[What this task involves] Each line of the records is to be returned verbatim, with the images omitted.

[Data for this task]
+ + + + +
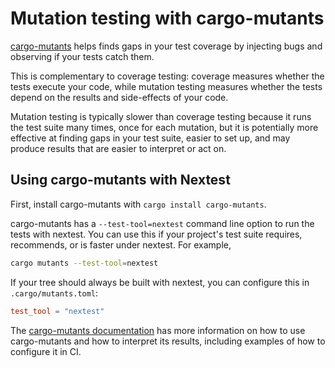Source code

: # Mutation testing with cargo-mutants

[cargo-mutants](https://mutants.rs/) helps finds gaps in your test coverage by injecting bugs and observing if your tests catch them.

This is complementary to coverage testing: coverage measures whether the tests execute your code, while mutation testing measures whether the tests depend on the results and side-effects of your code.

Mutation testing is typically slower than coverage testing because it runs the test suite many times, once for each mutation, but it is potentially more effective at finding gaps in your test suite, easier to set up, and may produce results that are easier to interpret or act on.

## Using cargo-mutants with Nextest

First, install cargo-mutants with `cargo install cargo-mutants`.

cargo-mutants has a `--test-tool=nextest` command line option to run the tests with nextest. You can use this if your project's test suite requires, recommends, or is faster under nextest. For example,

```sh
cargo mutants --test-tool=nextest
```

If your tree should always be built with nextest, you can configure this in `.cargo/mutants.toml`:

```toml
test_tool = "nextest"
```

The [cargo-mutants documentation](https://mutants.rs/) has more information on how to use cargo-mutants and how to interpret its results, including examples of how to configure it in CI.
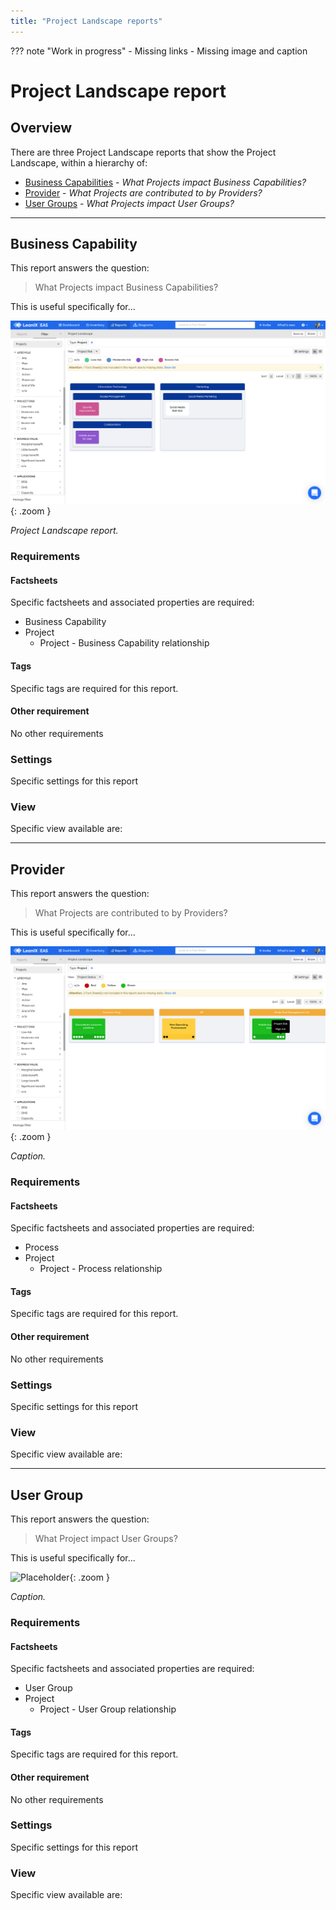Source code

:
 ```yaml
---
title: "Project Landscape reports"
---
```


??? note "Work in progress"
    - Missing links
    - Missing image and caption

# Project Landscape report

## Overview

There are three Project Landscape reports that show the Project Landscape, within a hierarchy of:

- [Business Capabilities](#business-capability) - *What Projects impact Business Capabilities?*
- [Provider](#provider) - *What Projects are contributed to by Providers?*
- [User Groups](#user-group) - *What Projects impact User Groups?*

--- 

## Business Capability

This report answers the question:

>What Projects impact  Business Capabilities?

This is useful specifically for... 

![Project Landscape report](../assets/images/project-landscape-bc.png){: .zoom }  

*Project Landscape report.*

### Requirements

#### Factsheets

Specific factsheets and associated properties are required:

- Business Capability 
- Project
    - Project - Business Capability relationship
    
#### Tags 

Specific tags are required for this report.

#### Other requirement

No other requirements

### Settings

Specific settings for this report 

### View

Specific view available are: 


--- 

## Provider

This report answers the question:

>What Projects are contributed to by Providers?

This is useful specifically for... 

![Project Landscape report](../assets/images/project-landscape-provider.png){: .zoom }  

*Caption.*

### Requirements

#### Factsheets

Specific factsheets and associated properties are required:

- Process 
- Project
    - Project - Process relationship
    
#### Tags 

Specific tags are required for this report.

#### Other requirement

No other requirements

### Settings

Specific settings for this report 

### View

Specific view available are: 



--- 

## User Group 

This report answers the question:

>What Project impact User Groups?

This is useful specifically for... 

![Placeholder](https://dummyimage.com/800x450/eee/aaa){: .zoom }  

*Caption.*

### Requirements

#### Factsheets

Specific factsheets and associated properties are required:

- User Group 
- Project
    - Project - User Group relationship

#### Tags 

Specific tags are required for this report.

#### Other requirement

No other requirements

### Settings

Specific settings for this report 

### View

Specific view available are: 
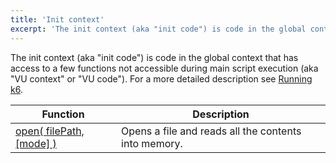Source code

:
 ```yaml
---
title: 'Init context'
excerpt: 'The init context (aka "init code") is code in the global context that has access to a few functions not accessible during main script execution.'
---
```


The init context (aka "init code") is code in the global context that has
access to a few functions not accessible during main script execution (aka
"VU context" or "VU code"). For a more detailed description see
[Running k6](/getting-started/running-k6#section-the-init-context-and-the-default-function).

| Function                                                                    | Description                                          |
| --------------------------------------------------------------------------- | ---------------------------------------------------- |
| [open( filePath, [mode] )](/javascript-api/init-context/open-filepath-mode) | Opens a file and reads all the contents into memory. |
+ + + + +
[Result of this exercise]
Source code

: # Mutation testing with cargo-mutants

[cargo-mutants](https://mutants.rs/) helps finds gaps in your test coverage by injecting bugs and observing if your tests catch them.

This is complementary to coverage testing: coverage measures whether the tests execute your code, while mutation testing measures whether the tests depend on the results and side-effects of your code.

Mutation testing is typically slower than coverage testing because it runs the test suite many times, once for each mutation, but it is potentially more effective at finding gaps in your test suite, easier to set up, and may produce results that are easier to interpret or act on.

## Using cargo-mutants with Nextest

First, install cargo-mutants with `cargo install cargo-mutants`.

cargo-mutants has a `--test-tool=nextest` command line option to run the tests with nextest. You can use this if your project's test suite requires, recommends, or is faster under nextest. For example,

```sh
cargo mutants --test-tool=nextest
```

If your tree should always be built with nextest, you can configure this in `.cargo/mutants.toml`:

```toml
test_tool = "nextest"
```

The [cargo-mutants documentation](https://mutants.rs/) has more information on how to use cargo-mutants and how to interpret its results, including examples of how to configure it in CI.
Source code

:
 ```yaml
---
title: "Project Landscape reports"
---
```


??? note "Work in progress"
    - Missing links
    - Missing image and caption

# Project Landscape report

## Overview

There are three Project Landscape reports that show the Project Landscape, within a hierarchy of:

- [Business Capabilities](#business-capability) - *What Projects impact Business Capabilities?*
- [Provider](#provider) - *What Projects are contributed to by Providers?*
- [User Groups](#user-group) - *What Projects impact User Groups?*

--- 

## Business Capability

This report answers the question:

>What Projects impact  Business Capabilities?

This is useful specifically for... 

![Project Landscape report](../assets/images/project-landscape-bc.png){: .zoom }  

*Project Landscape report.*

### Requirements

#### Factsheets

Specific factsheets and associated properties are required:

- Business Capability 
- Project
    - Project - Business Capability relationship
    
#### Tags 

Specific tags are required for this report.

#### Other requirement

No other requirements

### Settings

Specific settings for this report 

### View

Specific view available are: 


--- 

## Provider

This report answers the question:

>What Projects are contributed to by Providers?

This is useful specifically for... 

![Project Landscape report](../assets/images/project-landscape-provider.png){: .zoom }  

*Caption.*

### Requirements

#### Factsheets

Specific factsheets and associated properties are required:

- Process 
- Project
    - Project - Process relationship
    
#### Tags 

Specific tags are required for this report.

#### Other requirement

No other requirements

### Settings

Specific settings for this report 

### View

Specific view available are: 



--- 

## User Group 

This report answers the question:

>What Project impact User Groups?

This is useful specifically for... 

![Placeholder](https://dummyimage.com/800x450/eee/aaa){: .zoom }  

*Caption.*

### Requirements

#### Factsheets

Specific factsheets and associated properties are required:

- User Group 
- Project
    - Project - User Group relationship

#### Tags 

Specific tags are required for this report.

#### Other requirement

No other requirements

### Settings

Specific settings for this report 

### View

Specific view available are: 
Source code

:
 ```yaml
---
title: 'Init context'
excerpt: 'The init context (aka "init code") is code in the global context that has access to a few functions not accessible during main script execution.'
---
```


The init context (aka "init code") is code in the global context that has
access to a few functions not accessible during main script execution (aka
"VU context" or "VU code"). For a more detailed description see
[Running k6](/getting-started/running-k6#section-the-init-context-and-the-default-function).

| Function                                                                    | Description                                          |
| --------------------------------------------------------------------------- | ---------------------------------------------------- |
| [open( filePath, [mode] )](/javascript-api/init-context/open-filepath-mode) | Opens a file and reads all the contents into memory. |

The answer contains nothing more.